[SUPPLIED ENTRIES — start]

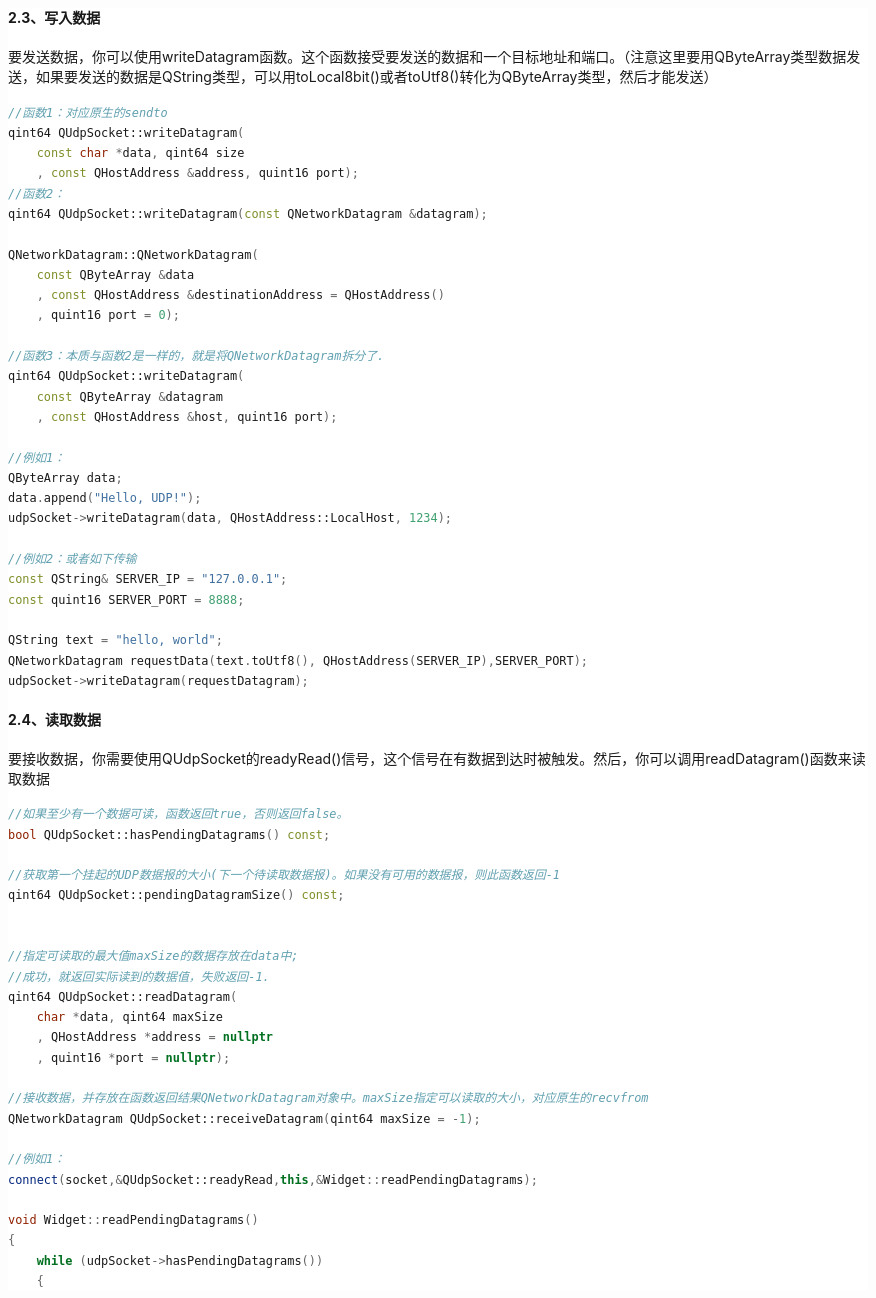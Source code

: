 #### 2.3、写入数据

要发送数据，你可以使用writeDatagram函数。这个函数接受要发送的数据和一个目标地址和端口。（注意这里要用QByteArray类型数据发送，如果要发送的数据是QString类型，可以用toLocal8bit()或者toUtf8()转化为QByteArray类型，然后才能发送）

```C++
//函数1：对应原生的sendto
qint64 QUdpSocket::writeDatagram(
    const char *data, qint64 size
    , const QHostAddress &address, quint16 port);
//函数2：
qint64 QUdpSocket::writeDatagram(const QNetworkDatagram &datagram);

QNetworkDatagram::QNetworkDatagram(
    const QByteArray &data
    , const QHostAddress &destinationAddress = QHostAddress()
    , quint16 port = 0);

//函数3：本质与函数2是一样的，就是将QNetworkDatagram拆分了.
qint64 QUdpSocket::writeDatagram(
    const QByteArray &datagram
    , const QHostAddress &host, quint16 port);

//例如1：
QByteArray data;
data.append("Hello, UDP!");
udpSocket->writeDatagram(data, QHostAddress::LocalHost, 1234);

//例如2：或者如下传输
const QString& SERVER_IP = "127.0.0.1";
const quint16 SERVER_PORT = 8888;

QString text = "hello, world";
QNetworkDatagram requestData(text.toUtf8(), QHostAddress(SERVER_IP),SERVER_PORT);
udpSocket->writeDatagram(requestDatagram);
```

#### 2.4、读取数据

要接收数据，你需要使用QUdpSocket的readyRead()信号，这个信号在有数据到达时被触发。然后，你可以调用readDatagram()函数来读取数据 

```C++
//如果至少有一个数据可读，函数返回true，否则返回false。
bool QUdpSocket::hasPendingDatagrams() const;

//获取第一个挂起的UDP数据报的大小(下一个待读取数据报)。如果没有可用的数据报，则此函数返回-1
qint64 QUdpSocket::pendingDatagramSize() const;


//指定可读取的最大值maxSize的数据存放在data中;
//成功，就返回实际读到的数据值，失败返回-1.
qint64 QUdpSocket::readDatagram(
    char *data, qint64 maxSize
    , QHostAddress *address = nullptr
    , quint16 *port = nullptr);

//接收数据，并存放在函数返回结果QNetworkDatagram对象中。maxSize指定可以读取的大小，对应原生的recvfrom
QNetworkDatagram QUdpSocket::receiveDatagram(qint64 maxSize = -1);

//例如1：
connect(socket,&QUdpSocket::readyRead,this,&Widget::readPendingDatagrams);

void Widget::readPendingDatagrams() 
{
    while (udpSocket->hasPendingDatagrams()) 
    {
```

[SUPPLIED ENTRIES — finish]

Leave the images out. Set down all of the material above exactly.

Source code

: #### 2.3、写入数据

要发送数据，你可以使用writeDatagram函数。这个函数接受要发送的数据和一个目标地址和端口。（注意这里要用QByteArray类型数据发送，如果要发送的数据是QString类型，可以用toLocal8bit()或者toUtf8()转化为QByteArray类型，然后才能发送）

```C++
//函数1：对应原生的sendto
qint64 QUdpSocket::writeDatagram(
    const char *data, qint64 size
    , const QHostAddress &address, quint16 port);
//函数2：
qint64 QUdpSocket::writeDatagram(const QNetworkDatagram &datagram);

QNetworkDatagram::QNetworkDatagram(
    const QByteArray &data
    , const QHostAddress &destinationAddress = QHostAddress()
    , quint16 port = 0);

//函数3：本质与函数2是一样的，就是将QNetworkDatagram拆分了.
qint64 QUdpSocket::writeDatagram(
    const QByteArray &datagram
    , const QHostAddress &host, quint16 port);

//例如1：
QByteArray data;
data.append("Hello, UDP!");
udpSocket->writeDatagram(data, QHostAddress::LocalHost, 1234);

//例如2：或者如下传输
const QString& SERVER_IP = "127.0.0.1";
const quint16 SERVER_PORT = 8888;

QString text = "hello, world";
QNetworkDatagram requestData(text.toUtf8(), QHostAddress(SERVER_IP),SERVER_PORT);
udpSocket->writeDatagram(requestDatagram);
```

#### 2.4、读取数据

要接收数据，你需要使用QUdpSocket的readyRead()信号，这个信号在有数据到达时被触发。然后，你可以调用readDatagram()函数来读取数据 

```C++
//如果至少有一个数据可读，函数返回true，否则返回false。
bool QUdpSocket::hasPendingDatagrams() const;

//获取第一个挂起的UDP数据报的大小(下一个待读取数据报)。如果没有可用的数据报，则此函数返回-1
qint64 QUdpSocket::pendingDatagramSize() const;


//指定可读取的最大值maxSize的数据存放在data中;
//成功，就返回实际读到的数据值，失败返回-1.
qint64 QUdpSocket::readDatagram(
    char *data, qint64 maxSize
    , QHostAddress *address = nullptr
    , quint16 *port = nullptr);

//接收数据，并存放在函数返回结果QNetworkDatagram对象中。maxSize指定可以读取的大小，对应原生的recvfrom
QNetworkDatagram QUdpSocket::receiveDatagram(qint64 maxSize = -1);

//例如1：
connect(socket,&QUdpSocket::readyRead,this,&Widget::readPendingDatagrams);

void Widget::readPendingDatagrams() 
{
    while (udpSocket->hasPendingDatagrams()) 
    {
```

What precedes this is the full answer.